Analyzing the Life-Cycle of a News Story
Updated: February 11, 2010
Each video shows an example of the data analysis process for the set of articles (e.g. news, blogs, or tweets) corresponding to a specific story within the Thoora platform. Green markers show individual articles, placed on the date at which they originate. The green bars show the total number of articles received at a specific date. Using signal processing and statistical analysis, the platform automatically detects events of interest in the timeline of the story. These stand out as large blue peaks. Additionally, each separate event is modeled in terms of its importance and duration (this is depicted by red curves, one for each event).
Video1
A much more complex (and more common) case. Here the events are not clearly separated, and the task of identifying relevant developments is challenging.
see this story
Video2
Shows a story with two major events. Unlike the previous case, here each event consists of a group of documents distributed more widely over time. Still the platform is able to determine the location and extent of the two relevant developments in this story.
see this story
Video3
Shows a recent story with several noteworthy events, well separated in time.

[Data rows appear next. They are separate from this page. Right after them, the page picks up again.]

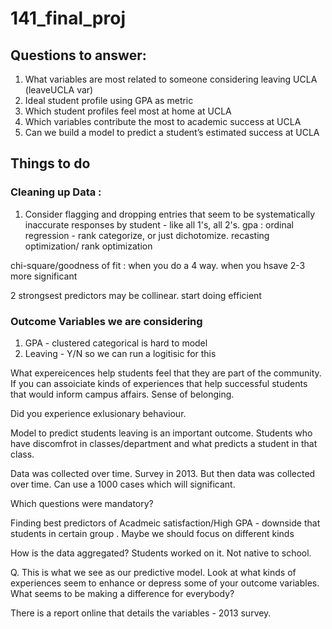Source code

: # 141_final_proj


## Questions to answer: 

1. What variables are most related to someone considering leaving UCLA (leaveUCLA var)
2. Ideal student profile using GPA as metric
3. Which student profiles feel most at home at UCLA
4. Which variables contribute the most to academic success at UCLA
5. Can we build a model to predict a student’s estimated success at UCLA


## Things to do 

### Cleaning up Data : 
1. Consider flagging and dropping entries that seem to be systematically inaccurate responses by student - like all 1's, all 2's. 
gpa : ordinal regression - rank categorize, or just dichotomize. recasting optimization/ rank optimization 

chi-square/goodness of fit : when you do  a 4 way. when you hsave 2-3 more significant 

2 strongsest predictors may be collinear. start doing efficient 

### Outcome Variables we are considering
1. GPA - clustered categorical is hard to model
2. Leaving - Y/N so we can run a logitisic for this 


What expereicences help students feel that they are part of the community. If you can assoiciate kinds of experiences that help successful students that would inform campus affairs. Sense of belonging. 

Did you experience exlusionary behaviour. 

Model to predict students leaving is an important outcome. Students who have discomfrot in classes/department and what predicts a student in that class. 

Data was collected over time. Survey in 2013. But then data was collected over time. Can use a 1000 cases which will significant. 

Which questions were mandatory? 

Finding best predictors of Acadmeic satisfaction/High GPA - downside that students in certain group . Maybe we should focus on different kinds 

How is the data aggregated? Students worked on it. Not native to school. 

Q. This is what we see as our predictive model. Look at what kinds of experiences seem to enhance or depress some of your outcome variables. What seems to be making a difference for everybody? 

There is a report online that details the variables - 2013 survey.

This is a reasonably straightforward case illustrating the above idea.
see this story
The most important property of our data analysis process is that it determines whether an event is meaningful in a probabilistic way, i.e. it is not enough for the platform to find a large bar indicating a large number of incoming articles. Instead, all data is examined, and the relevance of each article is considered in terms of previous and following events.
This kind of processing is useful for identifying the components that form a story's timeline, for identifying important articles for each of the principal events, and for studying the evolution of a story over time.